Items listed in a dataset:
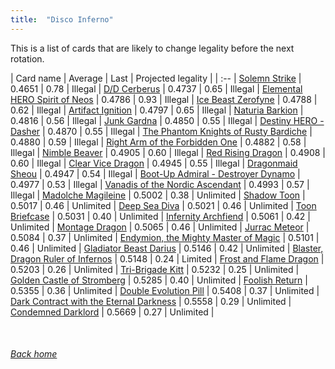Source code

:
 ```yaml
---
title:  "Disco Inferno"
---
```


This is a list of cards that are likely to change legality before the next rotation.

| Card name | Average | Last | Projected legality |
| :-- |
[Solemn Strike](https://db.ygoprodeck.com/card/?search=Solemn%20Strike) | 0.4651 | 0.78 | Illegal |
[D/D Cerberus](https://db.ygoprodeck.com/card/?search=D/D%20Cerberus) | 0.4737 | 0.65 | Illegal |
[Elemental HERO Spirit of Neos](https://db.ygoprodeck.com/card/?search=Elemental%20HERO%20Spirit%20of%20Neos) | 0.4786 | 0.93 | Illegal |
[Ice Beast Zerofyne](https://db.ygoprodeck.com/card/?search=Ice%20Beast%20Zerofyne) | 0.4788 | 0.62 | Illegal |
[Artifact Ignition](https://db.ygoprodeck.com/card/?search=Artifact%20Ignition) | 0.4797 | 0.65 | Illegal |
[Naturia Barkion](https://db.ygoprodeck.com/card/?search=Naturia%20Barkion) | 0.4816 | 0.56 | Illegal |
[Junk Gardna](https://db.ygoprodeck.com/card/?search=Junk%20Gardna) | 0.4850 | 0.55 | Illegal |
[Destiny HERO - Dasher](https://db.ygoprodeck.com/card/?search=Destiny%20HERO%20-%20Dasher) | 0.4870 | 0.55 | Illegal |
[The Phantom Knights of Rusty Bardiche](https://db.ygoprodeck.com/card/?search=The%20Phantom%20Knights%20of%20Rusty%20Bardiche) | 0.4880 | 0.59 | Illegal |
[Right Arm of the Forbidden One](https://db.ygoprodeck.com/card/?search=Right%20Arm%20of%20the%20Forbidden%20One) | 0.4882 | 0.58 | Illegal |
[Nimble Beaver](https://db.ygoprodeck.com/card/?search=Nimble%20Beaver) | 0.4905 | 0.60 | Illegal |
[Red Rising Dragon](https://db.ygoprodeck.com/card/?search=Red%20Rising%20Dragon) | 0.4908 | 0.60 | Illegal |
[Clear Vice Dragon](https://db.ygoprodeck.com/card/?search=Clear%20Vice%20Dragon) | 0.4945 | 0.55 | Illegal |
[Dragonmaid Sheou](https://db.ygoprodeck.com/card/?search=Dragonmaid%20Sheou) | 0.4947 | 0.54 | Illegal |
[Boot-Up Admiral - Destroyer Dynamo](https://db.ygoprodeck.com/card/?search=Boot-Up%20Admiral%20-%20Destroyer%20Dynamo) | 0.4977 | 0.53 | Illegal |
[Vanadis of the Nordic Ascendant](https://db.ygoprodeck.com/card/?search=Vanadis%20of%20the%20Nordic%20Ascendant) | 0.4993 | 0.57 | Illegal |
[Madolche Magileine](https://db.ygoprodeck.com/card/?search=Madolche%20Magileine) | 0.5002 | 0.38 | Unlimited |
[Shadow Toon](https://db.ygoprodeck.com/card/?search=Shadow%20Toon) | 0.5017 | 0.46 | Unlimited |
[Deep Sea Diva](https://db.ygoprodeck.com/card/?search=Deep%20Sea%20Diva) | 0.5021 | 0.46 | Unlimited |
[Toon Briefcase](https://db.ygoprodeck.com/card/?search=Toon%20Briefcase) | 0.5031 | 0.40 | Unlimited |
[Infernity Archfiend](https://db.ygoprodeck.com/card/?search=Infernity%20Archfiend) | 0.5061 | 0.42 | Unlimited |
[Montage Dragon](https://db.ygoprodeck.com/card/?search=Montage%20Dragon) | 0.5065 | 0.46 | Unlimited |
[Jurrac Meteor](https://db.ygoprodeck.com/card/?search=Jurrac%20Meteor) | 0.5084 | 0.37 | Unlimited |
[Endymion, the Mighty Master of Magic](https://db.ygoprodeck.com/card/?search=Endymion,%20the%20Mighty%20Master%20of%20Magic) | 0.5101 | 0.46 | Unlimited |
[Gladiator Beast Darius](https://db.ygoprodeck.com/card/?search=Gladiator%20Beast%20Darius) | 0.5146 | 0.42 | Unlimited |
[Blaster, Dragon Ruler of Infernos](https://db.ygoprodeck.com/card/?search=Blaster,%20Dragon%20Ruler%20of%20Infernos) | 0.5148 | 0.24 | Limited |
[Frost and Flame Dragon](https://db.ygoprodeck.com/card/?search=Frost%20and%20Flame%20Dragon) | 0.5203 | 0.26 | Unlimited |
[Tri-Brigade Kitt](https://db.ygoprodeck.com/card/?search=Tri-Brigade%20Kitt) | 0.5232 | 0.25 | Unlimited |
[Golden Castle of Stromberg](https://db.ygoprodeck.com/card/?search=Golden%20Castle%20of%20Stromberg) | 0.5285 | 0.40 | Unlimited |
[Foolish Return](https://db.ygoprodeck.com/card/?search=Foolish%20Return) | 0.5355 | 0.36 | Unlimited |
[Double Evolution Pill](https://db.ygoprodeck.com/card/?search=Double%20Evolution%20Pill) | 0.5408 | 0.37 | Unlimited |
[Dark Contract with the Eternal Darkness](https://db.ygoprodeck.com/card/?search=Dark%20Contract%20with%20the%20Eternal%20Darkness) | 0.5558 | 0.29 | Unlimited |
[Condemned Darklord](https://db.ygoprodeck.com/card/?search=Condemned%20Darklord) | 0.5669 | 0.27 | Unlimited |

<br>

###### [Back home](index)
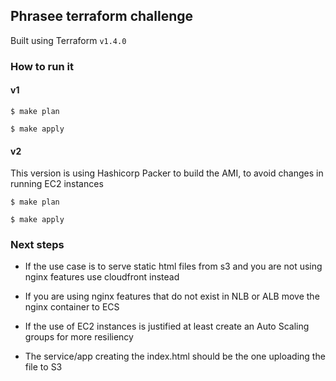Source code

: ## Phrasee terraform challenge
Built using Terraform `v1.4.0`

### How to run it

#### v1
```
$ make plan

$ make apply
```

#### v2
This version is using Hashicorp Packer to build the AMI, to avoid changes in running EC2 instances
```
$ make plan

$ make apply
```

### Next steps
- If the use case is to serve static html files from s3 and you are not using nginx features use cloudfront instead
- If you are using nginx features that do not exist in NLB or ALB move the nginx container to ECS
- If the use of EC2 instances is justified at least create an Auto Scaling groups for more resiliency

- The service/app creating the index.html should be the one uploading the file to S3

## [To do]
Among the lines above, repeat exactly those from the line with "0.5061 | 0.42 | Unlimited |" to the line with "0.5084 | 0.37 | Unlimited |", counting both ends.

## [Response box]
[Infernity Archfiend](https://db.ygoprodeck.com/card/?search=Infernity%20Archfiend) | 0.5061 | 0.42 | Unlimited |
[Montage Dragon](https://db.ygoprodeck.com/card/?search=Montage%20Dragon) | 0.5065 | 0.46 | Unlimited |
[Jurrac Meteor](https://db.ygoprodeck.com/card/?search=Jurrac%20Meteor) | 0.5084 | 0.37 | Unlimited |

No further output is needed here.